Nipah virus infection is a deadly zoonotic disease caused by a Paramyxo virus. Outbreak with this virus first occurred in pigs and humans in Malaysia and Singapore between September 1998 to April 1999. This outbreak not only caused tremendous fear and panic but also caused huge economic loss to the Malaysian government as close to 1.1 million pigs had to be culled to control the outbreak. The disease continue to occur in India and Bangladesh only in human and pig are not involved in these outbreak .Fruit bats of genus Pteropus are supposed to be natural hosts of the virus .The virus is now known to exist in various fruit bats of genus other than Pteropous both in Asia and Africa.

Keywords: nipah, hendra, paramyxo virus

Introduction

Nipah virus (NiV) infection is an emerging zoonotic disease of public health importance especially in countries of south East Asia. Infection with this virus was described for the first time in 1998-1999 during an outbreak of encephalitis and respiratory illness among pig farmers in Malaysia and Singapore.1 In this out break NiV caused a self limiting and mild disease in pig but in human beings it caused fatal encephalitis in more than 250 humans and claimed over 100 human lives. The Malaysian outbreak was controlled by killing more than one million pigs which caused huge economic loss to the people of Malaysia. This outbreak also caused tremendous fear and panic in Malaysia. Ever since this out break no case has so far been reported in Malaysia and Singapore but NiV cases continue to occur in India and Bangladesh.

Etiology

Nipah virus is an RNA virus belonging of genus Henipavirus of family Paramyxoviridae. This genus also contains Hendra virus which was discovered in 1994 in Australia where it caused infection in horses (Table 1). The Nipah virus gets its name from a village in Malaysia called Sungai Nipah, where the virus was first isolated and identified in pig farmers who suffered with fatal encephalitis and respiratory illness.

BOX: 1

Genus: Henipavirus

Nipah Virus

Cedar virus

Hendra virus

Table 1 Study animal information: ID, gender, age, and dates of data collection for each study animal

Reservoir of virus

Fruit bats of genus Pteropus are the natural reservoirs host of NiV .Pteropus bats are also called flying foxes and they eat fruits and flowers.
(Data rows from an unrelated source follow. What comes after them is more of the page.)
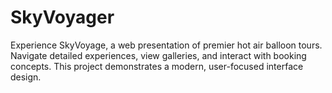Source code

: # SkyVoyager
Experience SkyVoyage, a web presentation of premier hot air balloon tours. Navigate detailed experiences, view galleries, and interact with booking concepts. This project demonstrates a modern, user-focused interface design.
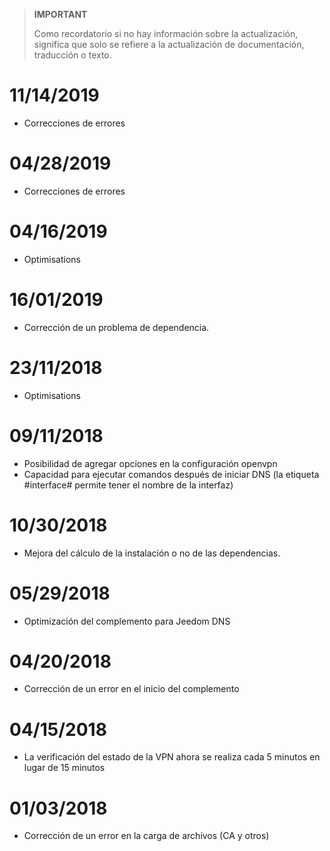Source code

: >**IMPORTANT**
>
>Como recordatorio si no hay información sobre la actualización, significa que solo se refiere a la actualización de documentación, traducción o texto.

# 11/14/2019

- Correcciones de errores

# 04/28/2019

- Correcciones de errores

# 04/16/2019

- Optimisations

# 16/01/2019

- Corrección de un problema de dependencia.

# 23/11/2018

- Optimisations

# 09/11/2018

- Posibilidad de agregar opciones en la configuración openvpn
- Capacidad para ejecutar comandos después de iniciar DNS (la etiqueta #interface# permite tener el nombre de la interfaz)

# 10/30/2018

- Mejora del cálculo de la instalación o no de las dependencias.

# 05/29/2018

- Optimización del complemento para Jeedom DNS

# 04/20/2018

- Corrección de un error en el inicio del complemento

# 04/15/2018

- La verificación del estado de la VPN ahora se realiza cada 5 minutos en lugar de 15 minutos

# 01/03/2018

-	Corrección de un error en la carga de archivos (CA y otros)
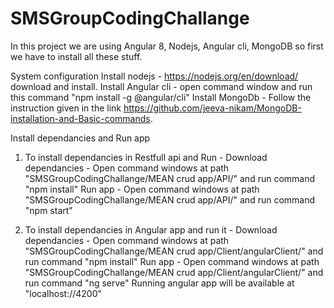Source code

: # SMSGroupCodingChallange
In this project we are using Angular 8, Nodejs, Angular cli, MongoDB so first we have to install all these stuff.

System configuration
Install nodejs - https://nodejs.org/en/download/ download and install.
Install Angular cli -  open command window and run this command "npm install -g @angular/cli"
Install MongoDb - Follow the instruction given in the link https://github.com/jeeva-nikam/MongoDB-installation-and-Basic-commands.

Install dependancies and Run app
1. To install dependancies in Restfull api and Run - 
    Download dependancies - Open command windows at path "SMSGroupCodingChallange/MEAN crud app/API/" and run command "npm install"
    Run app - Open command windows at path "SMSGroupCodingChallange/MEAN crud app/API/" and run command "npm start"
    
2. To install dependancies in Angular app and run it - 
    Download dependancies - Open command windows at path "SMSGroupCodingChallange/MEAN crud app/Client/angularClient/" and run command "npm install"
    Run app - Open command windows at path "SMSGroupCodingChallange/MEAN crud app/Client/angularClient/" and run command "ng serve" Running angular app will be available at "localhost://4200" 
    
    
  
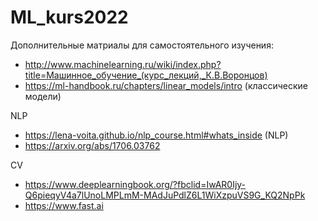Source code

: # ML_kurs2022

Дополнительные матриалы для самостоятельного изучения:

- http://www.machinelearning.ru/wiki/index.php?title=Машинное_обучение_(курс_лекций,_К.В.Воронцов)
- https://ml-handbook.ru/chapters/linear_models/intro (классические модели)

NLP
- https://lena-voita.github.io/nlp_course.html#whats_inside (NLP)
- https://arxiv.org/abs/1706.03762

CV
- https://www.deeplearningbook.org/?fbclid=IwAR0Ijy-Q6pieqyV4a7lUnoLMPLmM-MAdJuPdlZ6L1WiXzpuVS9G_KQ2NpPk
- https://www.fast.ai
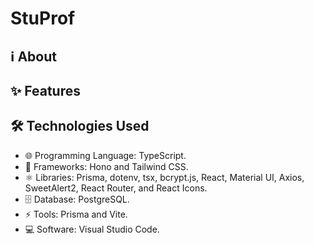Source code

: # StuProf

## ℹ️ About

## ✨ Features

## 🛠️ Technologies Used

- 🌐 Programming Language: TypeScript.
- 🧩 Frameworks: Hono and Tailwind CSS.
- ⚛️ Libraries: Prisma, dotenv, tsx, bcrypt.js, React, Material UI, Axios, SweetAlert2, React Router, and React Icons.
- 🗄️ Database: PostgreSQL.
- ⚡ Tools: Prisma and Vite.
- 💻 Software: Visual Studio Code.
In Malaysia, Nipah virus has been isolated from urine, faces, saliva and partially eaten fruits which have been contaminated by the saliva of bats.2 The introduction of nipah virus into pig in Malaysia was due to the practice of having large fruit orchids in close proximity to the piggery. The transmission occurred when domesticated pig ingested the bats secretion which fell in the piggery or ingested the infected fruits which have were partially eaten by the bats. The fruit bats are migratory and this has lead to a wide geographic distribution of this virus. In India NiV RNA was detected in Pgiganteus from Myanagiri, West Bengal during a bat survey.3 The Indian flying fox Figure 1 is also called the greater Indian fruit bat and it feeds mainly on mangoes and bananas.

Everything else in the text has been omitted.